Aidan Hartley Aidan Hartley

Climbing Mount Kenya with my 13-year-old daughter

It was a wonderful rite of passage for her entire class

[Getty Images/iStock] 
issue 19 July 2014

 Kenya Highlands

I’ve just descended Mount Kenya with Eve, my 13-year-old daughter, and her class of school leavers from Pembroke House. Afterwards our guide Steve, an ex-Grenadier guardsman, emailed me to say Pembroke kids were his favourites on these mountain expeditions. ‘How could one not enjoy the company of such a crowd of gregarious misfits,’ he wrote.
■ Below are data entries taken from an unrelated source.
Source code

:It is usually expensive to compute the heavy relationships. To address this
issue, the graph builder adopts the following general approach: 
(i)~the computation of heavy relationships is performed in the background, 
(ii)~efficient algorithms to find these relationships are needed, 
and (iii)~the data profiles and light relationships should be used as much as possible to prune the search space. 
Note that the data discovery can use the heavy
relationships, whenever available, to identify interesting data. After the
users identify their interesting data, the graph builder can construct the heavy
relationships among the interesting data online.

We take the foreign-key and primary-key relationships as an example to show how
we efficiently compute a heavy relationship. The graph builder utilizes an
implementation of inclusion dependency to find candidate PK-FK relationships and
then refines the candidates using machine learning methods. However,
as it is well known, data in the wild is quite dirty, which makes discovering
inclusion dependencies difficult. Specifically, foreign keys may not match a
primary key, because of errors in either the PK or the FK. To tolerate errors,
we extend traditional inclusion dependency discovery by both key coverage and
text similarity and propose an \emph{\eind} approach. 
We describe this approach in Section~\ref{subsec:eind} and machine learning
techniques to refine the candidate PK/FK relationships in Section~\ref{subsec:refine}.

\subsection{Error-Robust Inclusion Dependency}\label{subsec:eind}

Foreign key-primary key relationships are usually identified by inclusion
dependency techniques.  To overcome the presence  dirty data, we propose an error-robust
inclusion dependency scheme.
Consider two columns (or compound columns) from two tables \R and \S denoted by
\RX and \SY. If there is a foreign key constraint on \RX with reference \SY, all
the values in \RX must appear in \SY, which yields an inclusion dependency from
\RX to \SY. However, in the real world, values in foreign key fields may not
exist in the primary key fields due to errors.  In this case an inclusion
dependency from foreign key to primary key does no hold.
On the scree in the freezing pre-dawn darkness a few hundred feet from Point Lenana, Eve’s altitude sickness kicked in so severely we had to return to the last camp, at Shipton’s, where she recovered and walked for another two days. But 30 out of 34 kids in her year reached the summit, puking and laughing all the way. It was a great rite of passage for all of them. Mount Kenya is a tough challenge. One father was coughing up blood on the way down. Steve told me sometimes only 65 per cent of British soldiers make Point Lenana, mainly because of altitude sickness. It was five days up and down in a 190-strong expedition of children, parents, guides and porters. On the first day we rose out of juniper forest full of colobus monkeys and turaco birds and camped at Old Moses on the edge of the moorland. Next we trekked through giant heather until we found ourselves among eerie forests of giant lobelias. Somewhere near our second camp was the site of ‘Icy Mike’, an elephant that had once been encased entirely in a glacier which in recent times has melted, and with it the ancient pachyderm, whose tusks also mysteriously vanished. Red-winged starlings flew around camp, and even at 13,500 feet I heard an eagle owl calling at the dead of night. Herds of eland grazed the moors and right beneath Batian, the highest peak, are caves where elephant trek up to mine for salt.